▶ [Aim of the task]: In the data below, which lines hold the word "sliced"? Copy them.
+++ Extracted records +++
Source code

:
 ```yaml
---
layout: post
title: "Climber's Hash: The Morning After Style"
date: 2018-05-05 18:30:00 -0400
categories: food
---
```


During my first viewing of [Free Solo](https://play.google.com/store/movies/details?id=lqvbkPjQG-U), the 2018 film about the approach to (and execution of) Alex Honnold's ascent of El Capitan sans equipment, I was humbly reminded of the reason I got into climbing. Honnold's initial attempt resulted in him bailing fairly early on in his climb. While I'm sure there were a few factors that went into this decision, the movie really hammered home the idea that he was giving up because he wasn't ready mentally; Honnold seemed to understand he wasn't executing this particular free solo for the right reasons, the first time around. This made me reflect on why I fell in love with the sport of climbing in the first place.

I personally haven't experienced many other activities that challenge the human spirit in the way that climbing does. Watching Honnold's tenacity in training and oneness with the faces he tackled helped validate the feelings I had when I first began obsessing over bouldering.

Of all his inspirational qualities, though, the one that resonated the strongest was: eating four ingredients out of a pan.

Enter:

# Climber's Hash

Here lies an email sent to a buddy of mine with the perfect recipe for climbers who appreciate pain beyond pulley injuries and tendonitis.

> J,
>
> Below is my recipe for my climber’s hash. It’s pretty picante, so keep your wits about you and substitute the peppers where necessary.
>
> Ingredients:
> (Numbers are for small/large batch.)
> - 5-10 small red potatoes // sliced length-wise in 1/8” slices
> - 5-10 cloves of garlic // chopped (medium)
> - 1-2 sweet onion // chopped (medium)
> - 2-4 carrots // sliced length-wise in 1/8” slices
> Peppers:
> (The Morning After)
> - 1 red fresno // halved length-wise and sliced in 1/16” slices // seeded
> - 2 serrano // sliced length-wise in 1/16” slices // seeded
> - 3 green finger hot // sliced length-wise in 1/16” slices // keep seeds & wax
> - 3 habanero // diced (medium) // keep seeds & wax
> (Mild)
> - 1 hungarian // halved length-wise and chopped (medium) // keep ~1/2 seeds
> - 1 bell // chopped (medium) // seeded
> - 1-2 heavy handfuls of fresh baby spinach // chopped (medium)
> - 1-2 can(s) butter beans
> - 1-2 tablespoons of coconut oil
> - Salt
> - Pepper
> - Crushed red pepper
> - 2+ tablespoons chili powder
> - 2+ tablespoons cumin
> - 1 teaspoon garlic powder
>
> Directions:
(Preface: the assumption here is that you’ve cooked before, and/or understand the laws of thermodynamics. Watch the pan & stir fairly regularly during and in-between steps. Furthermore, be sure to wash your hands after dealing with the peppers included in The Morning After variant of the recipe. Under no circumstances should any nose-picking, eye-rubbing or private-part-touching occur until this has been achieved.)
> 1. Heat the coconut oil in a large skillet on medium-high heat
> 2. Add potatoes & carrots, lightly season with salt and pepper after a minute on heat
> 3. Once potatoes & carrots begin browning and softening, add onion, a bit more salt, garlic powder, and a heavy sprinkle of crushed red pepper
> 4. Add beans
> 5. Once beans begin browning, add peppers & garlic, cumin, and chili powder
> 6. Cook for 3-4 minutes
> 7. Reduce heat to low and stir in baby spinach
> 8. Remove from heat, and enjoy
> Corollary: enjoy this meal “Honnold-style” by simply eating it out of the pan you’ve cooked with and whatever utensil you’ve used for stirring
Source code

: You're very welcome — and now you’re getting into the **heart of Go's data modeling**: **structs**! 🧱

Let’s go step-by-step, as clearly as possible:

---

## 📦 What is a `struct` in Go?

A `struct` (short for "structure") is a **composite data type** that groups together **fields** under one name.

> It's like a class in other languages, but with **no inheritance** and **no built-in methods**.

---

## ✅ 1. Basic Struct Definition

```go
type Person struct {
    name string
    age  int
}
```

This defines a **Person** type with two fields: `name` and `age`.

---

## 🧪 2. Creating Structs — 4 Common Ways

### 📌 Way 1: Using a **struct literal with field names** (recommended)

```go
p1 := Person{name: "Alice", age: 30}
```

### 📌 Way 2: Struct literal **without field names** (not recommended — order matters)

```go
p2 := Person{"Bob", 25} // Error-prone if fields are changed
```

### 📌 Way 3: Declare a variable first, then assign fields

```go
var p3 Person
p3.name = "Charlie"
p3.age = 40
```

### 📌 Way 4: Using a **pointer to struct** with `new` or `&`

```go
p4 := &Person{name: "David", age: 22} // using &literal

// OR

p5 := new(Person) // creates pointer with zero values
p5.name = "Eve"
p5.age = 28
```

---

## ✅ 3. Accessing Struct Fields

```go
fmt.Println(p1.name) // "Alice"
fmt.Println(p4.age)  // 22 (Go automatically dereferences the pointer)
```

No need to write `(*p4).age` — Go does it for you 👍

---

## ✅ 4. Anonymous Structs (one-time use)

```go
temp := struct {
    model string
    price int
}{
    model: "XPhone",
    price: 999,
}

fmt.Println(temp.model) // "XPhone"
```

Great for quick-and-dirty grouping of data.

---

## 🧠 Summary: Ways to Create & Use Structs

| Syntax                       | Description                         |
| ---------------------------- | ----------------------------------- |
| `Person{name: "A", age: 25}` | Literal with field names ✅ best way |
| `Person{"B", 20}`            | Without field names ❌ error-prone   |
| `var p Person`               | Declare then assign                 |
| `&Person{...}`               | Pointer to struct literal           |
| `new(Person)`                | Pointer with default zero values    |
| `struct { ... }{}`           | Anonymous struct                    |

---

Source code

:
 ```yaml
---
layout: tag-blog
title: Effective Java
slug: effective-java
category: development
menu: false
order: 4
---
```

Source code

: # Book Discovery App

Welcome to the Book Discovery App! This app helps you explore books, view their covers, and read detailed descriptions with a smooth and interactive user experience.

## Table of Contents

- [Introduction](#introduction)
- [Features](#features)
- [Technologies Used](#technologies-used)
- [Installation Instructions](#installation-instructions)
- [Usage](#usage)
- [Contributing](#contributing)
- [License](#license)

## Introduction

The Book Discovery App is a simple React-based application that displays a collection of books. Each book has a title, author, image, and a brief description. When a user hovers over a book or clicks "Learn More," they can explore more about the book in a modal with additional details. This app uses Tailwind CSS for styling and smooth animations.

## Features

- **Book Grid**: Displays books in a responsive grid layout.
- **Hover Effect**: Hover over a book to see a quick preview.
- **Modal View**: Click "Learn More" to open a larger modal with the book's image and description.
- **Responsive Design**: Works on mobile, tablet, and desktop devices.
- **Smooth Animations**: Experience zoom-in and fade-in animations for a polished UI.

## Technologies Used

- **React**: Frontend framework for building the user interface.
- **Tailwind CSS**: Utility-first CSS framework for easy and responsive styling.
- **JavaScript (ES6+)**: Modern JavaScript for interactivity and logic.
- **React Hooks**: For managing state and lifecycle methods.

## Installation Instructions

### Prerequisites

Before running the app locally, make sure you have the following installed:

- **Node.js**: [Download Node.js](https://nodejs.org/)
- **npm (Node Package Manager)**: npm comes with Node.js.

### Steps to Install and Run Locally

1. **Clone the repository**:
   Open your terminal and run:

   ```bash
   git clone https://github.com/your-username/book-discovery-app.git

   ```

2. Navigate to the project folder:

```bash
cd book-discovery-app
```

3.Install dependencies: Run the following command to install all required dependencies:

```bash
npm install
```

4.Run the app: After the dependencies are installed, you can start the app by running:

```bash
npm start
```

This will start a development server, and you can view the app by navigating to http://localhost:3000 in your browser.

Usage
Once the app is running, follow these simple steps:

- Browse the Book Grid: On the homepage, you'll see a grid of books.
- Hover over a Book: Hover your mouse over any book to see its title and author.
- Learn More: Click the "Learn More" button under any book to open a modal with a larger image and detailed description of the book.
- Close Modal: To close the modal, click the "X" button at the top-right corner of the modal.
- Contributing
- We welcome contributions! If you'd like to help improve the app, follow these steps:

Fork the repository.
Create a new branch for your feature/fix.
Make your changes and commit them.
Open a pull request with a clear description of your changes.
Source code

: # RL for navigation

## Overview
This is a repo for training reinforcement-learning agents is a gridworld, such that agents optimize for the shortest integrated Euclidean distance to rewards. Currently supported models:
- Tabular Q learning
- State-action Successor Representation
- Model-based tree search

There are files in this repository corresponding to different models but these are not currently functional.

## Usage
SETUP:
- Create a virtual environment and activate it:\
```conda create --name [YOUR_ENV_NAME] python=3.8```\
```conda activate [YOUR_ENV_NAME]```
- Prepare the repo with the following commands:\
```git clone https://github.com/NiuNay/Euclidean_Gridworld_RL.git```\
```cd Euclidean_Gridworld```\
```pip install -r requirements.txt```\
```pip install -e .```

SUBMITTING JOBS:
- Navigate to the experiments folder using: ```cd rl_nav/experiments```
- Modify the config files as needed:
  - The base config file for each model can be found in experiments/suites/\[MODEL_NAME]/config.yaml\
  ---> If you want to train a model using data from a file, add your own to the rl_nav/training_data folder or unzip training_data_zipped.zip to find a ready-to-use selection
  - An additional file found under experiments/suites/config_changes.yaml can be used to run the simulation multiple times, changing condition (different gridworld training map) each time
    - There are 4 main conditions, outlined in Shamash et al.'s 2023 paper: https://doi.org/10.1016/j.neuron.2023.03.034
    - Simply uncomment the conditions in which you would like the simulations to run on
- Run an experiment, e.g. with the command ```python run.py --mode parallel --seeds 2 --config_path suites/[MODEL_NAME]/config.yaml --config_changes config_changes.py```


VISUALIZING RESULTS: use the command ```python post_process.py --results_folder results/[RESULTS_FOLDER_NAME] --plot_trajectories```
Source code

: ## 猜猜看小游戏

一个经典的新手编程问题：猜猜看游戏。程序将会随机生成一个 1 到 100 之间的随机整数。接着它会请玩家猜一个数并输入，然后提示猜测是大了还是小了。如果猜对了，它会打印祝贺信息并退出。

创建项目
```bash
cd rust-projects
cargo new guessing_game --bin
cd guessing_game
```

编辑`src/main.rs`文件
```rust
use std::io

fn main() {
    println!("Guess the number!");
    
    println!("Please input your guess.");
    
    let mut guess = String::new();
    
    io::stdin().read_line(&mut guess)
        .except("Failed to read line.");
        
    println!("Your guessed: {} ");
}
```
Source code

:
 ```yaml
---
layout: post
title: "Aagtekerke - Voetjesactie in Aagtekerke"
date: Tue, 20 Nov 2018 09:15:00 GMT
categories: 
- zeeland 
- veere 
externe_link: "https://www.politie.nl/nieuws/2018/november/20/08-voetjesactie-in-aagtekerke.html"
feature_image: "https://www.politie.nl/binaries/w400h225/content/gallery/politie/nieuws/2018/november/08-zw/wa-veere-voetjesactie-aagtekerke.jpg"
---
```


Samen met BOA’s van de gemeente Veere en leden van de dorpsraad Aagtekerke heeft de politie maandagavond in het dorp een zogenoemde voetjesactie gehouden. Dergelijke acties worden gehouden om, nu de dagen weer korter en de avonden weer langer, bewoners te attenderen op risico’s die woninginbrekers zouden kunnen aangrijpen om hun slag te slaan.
+++
▶ [Answer section]:
> - 5-10 small red potatoes // sliced length-wise in 1/8” slices
> - 2-4 carrots // sliced length-wise in 1/8” slices
> - 1 red fresno // halved length-wise and sliced in 1/16” slices // seeded
> - 2 serrano // sliced length-wise in 1/16” slices // seeded
> - 3 green finger hot // sliced length-wise in 1/16” slices // keep seeds & wax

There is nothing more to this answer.